‘P3’ backers push appeal for higher transport, infrastructure spending—but with higher costs
John D. Schulz, Contributing Editor -- Logistics Management, 5/23/2008
WASHINGTON—As the nation struggles with an aging and outdated transportation infrastructure, private capital and increased reliance on toll revenue financial will play a major role in funding future projects.
That’s the word from experts surveyed in support of a background paper for Infocast’s Conference on Transportation Infrastructure held in Washington, D.C. on May 15-16.
“The issue of our continued underinvestment in infrastructure in the United States is increasingly important,” said David Narefsky, a partner with Mayer Brown, a Chicago law firm which has worked on such privatization projects as the Chicago Skyway and the proposed sale of the Pennsylvania Turnpike. “The current funding mechanism just isn’t working. It isn’t addressing the country’s needs for economic viability.”
The issue is sure to percolate in Washington next year, the final year of the five-year federal highway bill. In light of such high-profile tragedies such as the I-35 bridge collapse in Minneapolis, one thing is certain—more money will be spent. It’s only a question of how much more.
Some major players in Washington already are on the infrastructure bandwagon. U.S. Chamber of Commerce President Thomas J. Donohue recently called higher infrastructure investment “critical” for America’s economic future.
“If we fail to invest in our infrastructure, America’s pre-eminence as an economic superpower will begin to wane,” said Donohue, a former head of the American Trucking Associations. The Chamber has begun a coalition called “Let’s Rebuild America” designed to do exactly that. It is spending millions to get the country to spend billions on highways, bridges and other critical, if not sexy, economic underpinnings.
In a huge privatization deal, Pennsylvania recently announced that a Barcelona-based company, Albertis Infraesctrururas SA, and Citigroup will pay the state $12.8 billion for a 75-year lease on the 524-mile Pennsylvania turnpike. It is the largest U.S. infrastructure deal in history. The deal still requires approval from Pennsylvania legislators, but is expected to pass.
The current highway bill is $286 billion over five years. Rep. James Oberstar, D-Minn., chairman of the House Transportation and Infrastructure Committee, has floated the idea of a $500 billion bill over five years starting next year. Some legislators have talked of a bill as much as $1.5 trillion, which would include $500 billion in “creative financing” and another $500 billion in public private partnerships.

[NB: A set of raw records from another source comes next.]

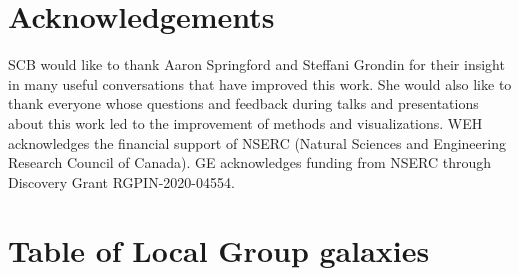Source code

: \documentclass[twocolumn]{aastex631}
\begin{document}
\section*{Acknowledgements}

SCB would like to thank Aaron Springford and Steffani Grondin for their insight in many useful conversations that have improved this work. She would also like to thank everyone whose questions and feedback during talks and presentations about this work led to the improvement of methods and visualizations.
WEH acknowledges the financial support of NSERC (Natural Sciences and Engineering Research Council of Canada). GE acknowledges funding from NSERC through Discovery Grant RGPIN-2020-04554.



\vspace{5mm}

{}


\appendix

\section{Table of Local Group galaxies} \label{sec:app1}
\end{document}
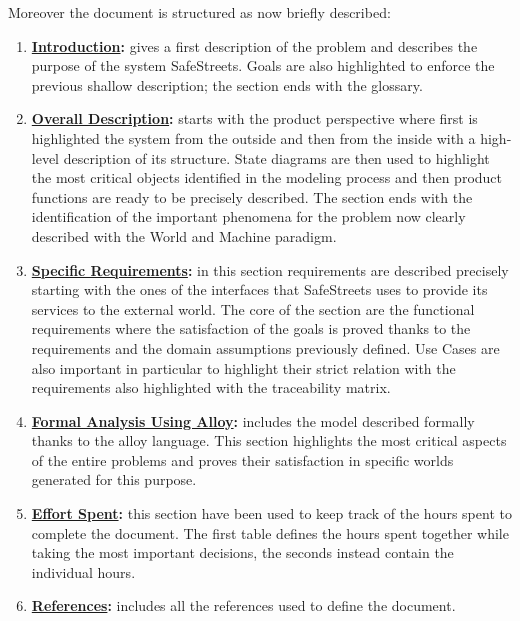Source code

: 	Moreover the document is structured as now briefly described:
	\begin{enumerate}
		\item \textbf{\hyperref[sec:introduction]{Introduction}:} gives a first description of the problem and describes the purpose of the system SafeStreets. Goals are also highlighted to enforce the previous shallow description; the section ends with the glossary.
		
		\item \textbf{\hyperref[sec:overallDescription]{Overall Description}:} starts with the product perspective where first is highlighted the system from the outside and then from the inside with a high-level description of its structure. State diagrams are then used to highlight the most critical objects identified in the modeling process and then product functions are ready to be precisely described. The section ends with the identification of the important phenomena for the problem now clearly described with the World and Machine paradigm.
		
		\item \textbf{\hyperref[sec:specificRequirements]{Specific Requirements}:} in this section requirements are described precisely starting with the ones of the interfaces that SafeStreets uses to provide its services to the external world. The core of the section are the functional requirements where the satisfaction of the goals is proved thanks to the requirements and the domain assumptions previously defined. Use Cases are also important in particular to highlight their strict relation with the requirements also highlighted with the traceability matrix.
		
		\item \textbf{\hyperref[sec:formalAnalysisUsingAlloy]{Formal Analysis Using Alloy}:} includes the model described formally thanks to the alloy language. This section highlights the most critical aspects of the entire problems and proves their satisfaction in specific worlds generated for this purpose.
		
		\item \textbf{\hyperref[sec:effortSpent]{Effort Spent}:} this section have been used to keep track of the hours spent to complete the document. The first table defines the hours spent together while taking the most important decisions, the seconds instead contain the individual hours.
		
		\item \textbf{\hyperref[sec:references]{References}:} includes all the references used to define the document.
	\end{enumerate}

The difference this time around may be where that money comes from. In the past, most federal-aid highway projects were funded by the Highway Trust Fund, which gets the majority of its funds from the federal tax on fuel (18.4 cents on gasoline, 23.4 cents on diesel), which has gone unchanged since 1993. That Highway Trust Fund, which ran a surplus of over $12 billion in the 1990s, is projected to run a deficit next year because of politicians’ distaste for raising the fuel tax.
There are signs in Washington and elsewhere that reliance on the federal government for the lion’s share of highway funding may be ebbing. Total reliance on public funding and the fuel taxes to fund investments in transport infrastructure “is no longer a realistic option,” according to Infocast survey of state and federal legislators, transportation officials, trade associations and members of the financial and investment community.
The word from these officials is that public-private partnerships—or “P3s,” in the vernacular of the day—are coming of age. Some state officials say they are embracing such private sector financing and tolling not out of any ideological commitment to privatization. Rather, they say, it’s out of necessity.
That’s because most governors cannot legally run deficits, like the federal government can. Increasingly, state DOTs are obliged to commit a major part of their tax-supported transportation budgets to preserving and modernizing existing infrastructure, leaving little money for new construction.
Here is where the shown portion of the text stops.